Tom Yum Paste Front RS CCThe great thing about this soup is you can keep the Tom Yum paste in your refrigerator and chicken stock in your freezer ready to go. If you don’t have this on hand, boiling water and stock powder or liquid stocks are perfect. You can use any type of meat you like, chicken, pork, seafood they all work well. I prefer to use cooked meat or seafood as it saves on cooking time and I always have frozen cooked chicken meat on hand in the freezer. The vegetables you can use are practically endless.

This soup is a great way to use up left over vegetables as almost anything in your fridge can be used. My favourite vegetables are button mushrooms, broccolini and fresh tomato with lots of fresh herbs.
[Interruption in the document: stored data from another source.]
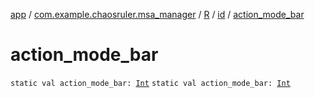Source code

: [app](../../../index.md) / [com.example.chaosruler.msa_manager](../../index.md) / [R](../index.md) / [id](index.md) / [action_mode_bar](.)

# action_mode_bar

`static val action_mode_bar: `[`Int`](https://kotlinlang.org/api/latest/jvm/stdlib/kotlin/-int/index.html)
`static val action_mode_bar: `[`Int`](https://kotlinlang.org/api/latest/jvm/stdlib/kotlin/-int/index.html)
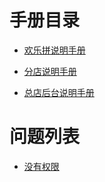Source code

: # 手册目录

* [欢乐拼说明手册](huan-le-pin-shuo-ming-shou-ce.md)

* [分店说明手册](fen-dian-shuo-ming-shou-ce.md)

* [总店后台说明手册](zong-dian-hou-tai-shuo-ming-shou-ce.md)

# 问题列表

* [没有权限](not-auth.md)



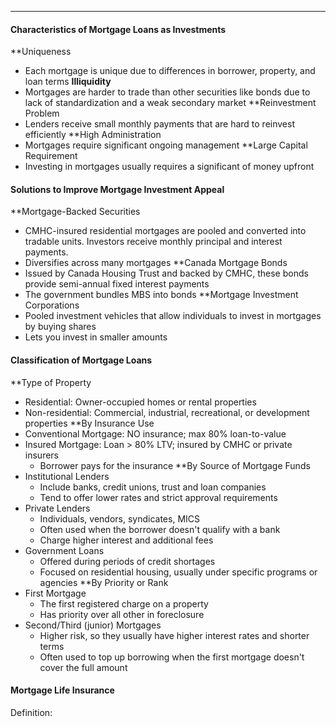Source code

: ***
#### Characteristics of Mortgage Loans as Investments
**Uniqueness
* Each mortgage is unique due to differences in borrower, property, and loan terms
**Illiquidity**
* Mortgages are harder to trade than other securities like bonds due to lack of standardization and a weak secondary market
**Reinvestment Problem
* Lenders receive small monthly payments that are hard to reinvest efficiently
**High Administration
* Mortgages require significant ongoing management
**Large Capital Requirement
* Investing in mortgages usually requires a significant of money upfront

#### Solutions to Improve Mortgage Investment Appeal
**Mortgage-Backed Securities
* CMHC-insured residential mortgages are pooled and converted into tradable units. Investors receive monthly principal and interest payments.
* Diversifies across many mortgages
**Canada Mortgage Bonds
* Issued by Canada Housing Trust and backed by CMHC, these bonds provide semi-annual fixed interest payments
* The government bundles MBS into bonds
**Mortgage Investment Corporations
* Pooled investment vehicles that allow individuals to invest in mortgages by buying shares
* Lets you invest in smaller amounts

#### Classification of Mortgage Loans
**Type of Property
* Residential: Owner-occupied homes or rental properties
* Non-residential: Commercial, industrial, recreational, or development properties
**By Insurance Use
* Conventional Mortgage: NO insurance; max 80% loan-to-value
* Insured Mortgage: Loan > 80% LTV; insured by CMHC or private insurers
	* Borrower pays for the insurance
**By Source of Mortgage Funds
* Institutional Lenders
	* Include banks, credit unions, trust and loan companies
	* Tend to offer lower rates and strict approval requirements
* Private Lenders
	* Individuals, vendors, syndicates, MICS
	* Often used when the borrower doesn't qualify with a bank
	* Charge higher interest and additional fees
* Government Loans
	* Offered during periods of credit shortages
	* Focused on residential housing, usually under specific programs or agencies
**By Priority or Rank
* First Mortgage
	* The first registered charge on a property
	* Has priority over all other in foreclosure
* Second/Third (junior) Mortgages
	* Higher risk, so they usually have higher interest rates and shorter terms
	* Often used to top up borrowing when the first mortgage doesn't cover the full amount

#### Mortgage Life Insurance
Definition:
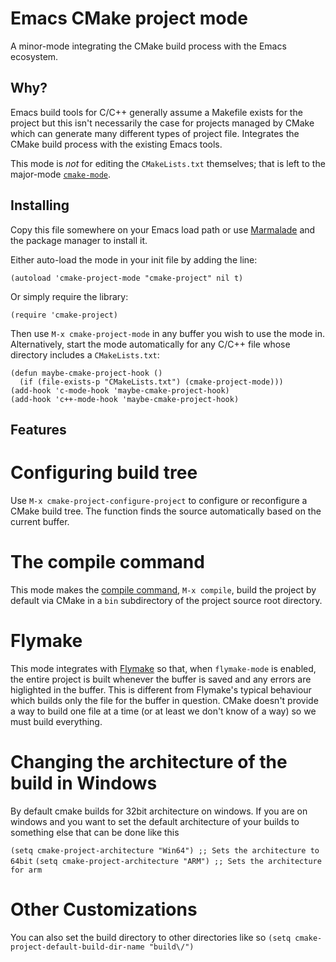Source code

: Emacs CMake project mode
==========

A minor-mode integrating the CMake build process with the Emacs ecosystem.

Why?
----------

Emacs build tools for C/C++ generally assume a Makefile exists for the
project but this isn't necessarily the case for projects managed by
CMake which can generate many different types of project file.
Integrates the CMake build process with the existing Emacs tools.

This mode is *not* for editing the `CMakeLists.txt` themselves; that
is left to the major-mode [`cmake-mode`][1].

Installing
----------

Copy this file somewhere on your Emacs load path or use [Marmalade][2]
and the package manager to install it.

Either auto-load the mode in your init file by adding the line:

    (autoload 'cmake-project-mode "cmake-project" nil t)

Or simply require the library:

    (require 'cmake-project)

Then use `M-x cmake-project-mode` in any buffer you wish to use the
mode in.  Alternatively, start the mode automatically for any C/C++
file whose directory includes a `CMakeLists.txt`:

    (defun maybe-cmake-project-hook ()
      (if (file-exists-p "CMakeLists.txt") (cmake-project-mode)))
    (add-hook 'c-mode-hook 'maybe-cmake-project-hook)
    (add-hook 'c++-mode-hook 'maybe-cmake-project-hook)

Features
----------

# Configuring build tree #

Use `M-x cmake-project-configure-project` to configure or reconfigure
a CMake build tree.  The function finds the source automatically based
on the current buffer.

# The compile command #

This mode makes the [compile command][3], `M-x compile`, build the
project by default via CMake in a `bin` subdirectory of the project
source root directory.

# Flymake #

This mode integrates with [Flymake][4] so that, when `flymake-mode` is
enabled, the entire project is built whenever the buffer is saved and
any errors are higlighted in the buffer.  This is different from
Flymake's typical behaviour which builds only the file for the buffer
in question.  CMake doesn't provide a way to build one file at a time
(or at least we don't know of a way) so we must build everything.

# Changing the architecture of the build in Windows
By default cmake builds for 32bit architecture on windows.  If you are
on windows and you want to set the default architecture of your builds
to something else that can be done like this

`(setq cmake-project-architecture "Win64") ;; Sets the architecture to 64bit`
`(setq cmake-project-architecture "ARM") ;; Sets the architecture for arm`

# Other Customizations #

You can also set the build directory to other directories like so
`(setq cmake-project-default-build-dir-name "build\/")`


[1]: http://www.cmake.org/CMakeDocs/cmake-mode.el
[2]: http://marmalade-repo.org/
[3]: http://www.gnu.org/software/emacs/manual/html_node/emacs/Compilation.html
[4]: http://www.gnu.org/software/emacs/manual/html_node/flymake/index.html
Carrots, Asparagus, Cauliflower, Spinach, Celery, Bean Sprouts and any type of Asian greens would also go very well. 

If you wanted a higher carb version of this, add a portion of vermicelli rice noodles or dried egg noodles into the soup with the meat and simmer until both the noodles and meat are cooked through. 
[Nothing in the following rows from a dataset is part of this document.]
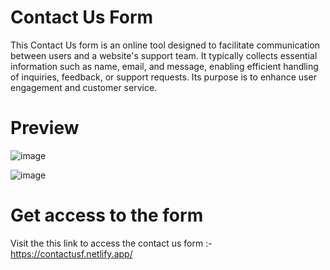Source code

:# Contact Us Form
This Contact Us form is an online tool designed to facilitate communication between users and a website's support team.
It typically collects essential information such as name, email, and message, enabling efficient handling of inquiries, feedback, or support requests.
Its purpose is to enhance user engagement and customer service.



# Preview
![image](https://github.com/selamhabtewold/ContactUsForm/assets/125498535/a6c6ad2d-9b69-43cd-8fc9-0646db782463)

![image](https://github.com/selamhabtewold/ContactUsForm/assets/125498535/563494c2-9746-4cc7-9001-0a041c78ec8b)

# Get access to the form

Visit the this link to access the contact us form :- 
https://contactusf.netlify.app/
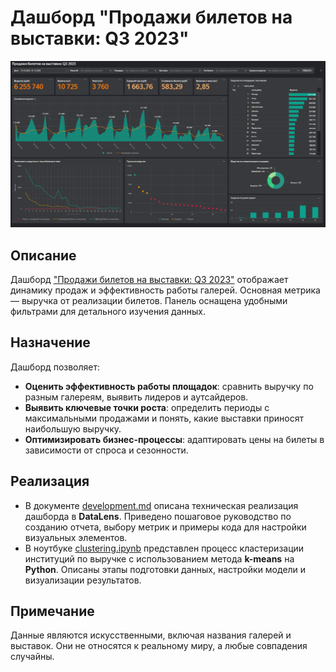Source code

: # Дашборд "Продажи билетов на выставки: Q3 2023"
![Дашборд](images/dash-1.png)

## Описание
Дашборд ["Продажи билетов на выставки: Q3 2023"](https://datalens.yandex/g9h5s1o94olc2) отображает динамику продаж и эффективность работы галерей. Основная метрика — выручка от реализации билетов. Панель оснащена удобными фильтрами для детального изучения данных.

## Назначение
Дашборд позволяет:
- **Оценить эффективность работы площадок**: сравнить выручку по разным галереям, выявить лидеров и аутсайдеров.
- **Выявить ключевые точки роста**: определить периоды с максимальными продажами и понять, какие выставки приносят наибольшую выручку.
- **Оптимизировать бизнес-процессы**: адаптировать цены на билеты в зависимости от спроса и сезонности.

## Реализация
- В документе [development.md](development.md) описана техническая реализация дашборда в **DataLens**. Приведено пошаговое руководство по созданию отчета, выбору метрик и примеры кода для настройки визуальных элементов.
- В ноутбуке [clustering.ipynb](clustering.ipynb) представлен процесс кластеризации институций по выручке с использованием метода **k-means** на **Python**. Описаны этапы подготовки данных, настройки модели и визуализации результатов.

## Примечание
Данные являются искусственными, включая названия галерей и выставок. Они не относятся к реальному миру, а любые совпадения случайны. 
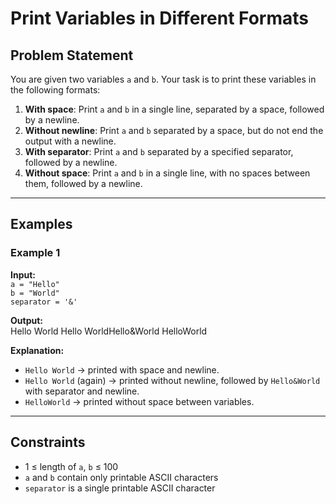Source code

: # Print Variables in Different Formats

## Problem Statement

You are given two variables `a` and `b`. Your task is to print these variables in the following formats:

1. **With space**: Print `a` and `b` in a single line, separated by a space, followed by a newline.  
2. **Without newline**: Print `a` and `b` separated by a space, but do not end the output with a newline.  
3. **With separator**: Print `a` and `b` separated by a specified separator, followed by a newline.  
4. **Without space**: Print `a` and `b` in a single line, with no spaces between them, followed by a newline.  

---

## Examples

### Example 1

**Input:**  
`a = "Hello"`  
`b = "World"`  
`separator = '&'`  

**Output:**  
Hello World
Hello WorldHello&World
HelloWorld


**Explanation:**  
- `Hello World` → printed with space and newline.  
- `Hello World` (again) → printed without newline, followed by `Hello&World` with separator and newline.  
- `HelloWorld` → printed without space between variables.

---

## Constraints

- 1 ≤ length of `a`, `b` ≤ 100  
- `a` and `b` contain only printable ASCII characters  
- `separator` is a single printable ASCII character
  • 2 cups liquid chicken or vegetable stock or 2 cups boiling water with 2 heaped tsp of powdered chicken or vegetable stock.
  • 1 heaped tsp of tom yum paste (this will depend on the heat of the tom yum paste and how much chilli heat you can handle)
  • 1 tbsp fish sauce
  • 300g of meat – Can be cooked shredded chicken or pork, raw diced fish, prawns or marinara mix also works well
  • 8 small button mushrooms cut into quarters
  • 1 small bunch broccolini cut into thirds, or 1 cup broccoli florets washed and sliced into smalled pieces
  • 2 green shallots cut into 1 inch lengths. 
  • 1 handful fresh coriander leaves washed
  • 1 handful fresh basil leaves washed
  • 2 medium tomato’s sliced into thin wedges
  • juice of 1 lime



  1. Bring the chicken stock or water to the boil and add the stock powder if not using fresh stock. Whilst heating, add the Tom Yum paste and fish sauce.  
  2. Once simmering add the meat, mushrooms, broccolini and shallots and cook until the broccolini is tender. 
  3. In the meantime, prepare 2 bowls by halving the coriander and basil leaves between each bowl and top with the thin tomato wedges.
  4. Once the broccolini is tender, take the soup off the heat and add the lime juice. Taste the soup to make sure the balance of sour, salty and heat is correct. You can use extra Tom Yum paste, lime juice or fish sauce to do this. 
  5. Pour the hot soup over the herbs and serve immediately.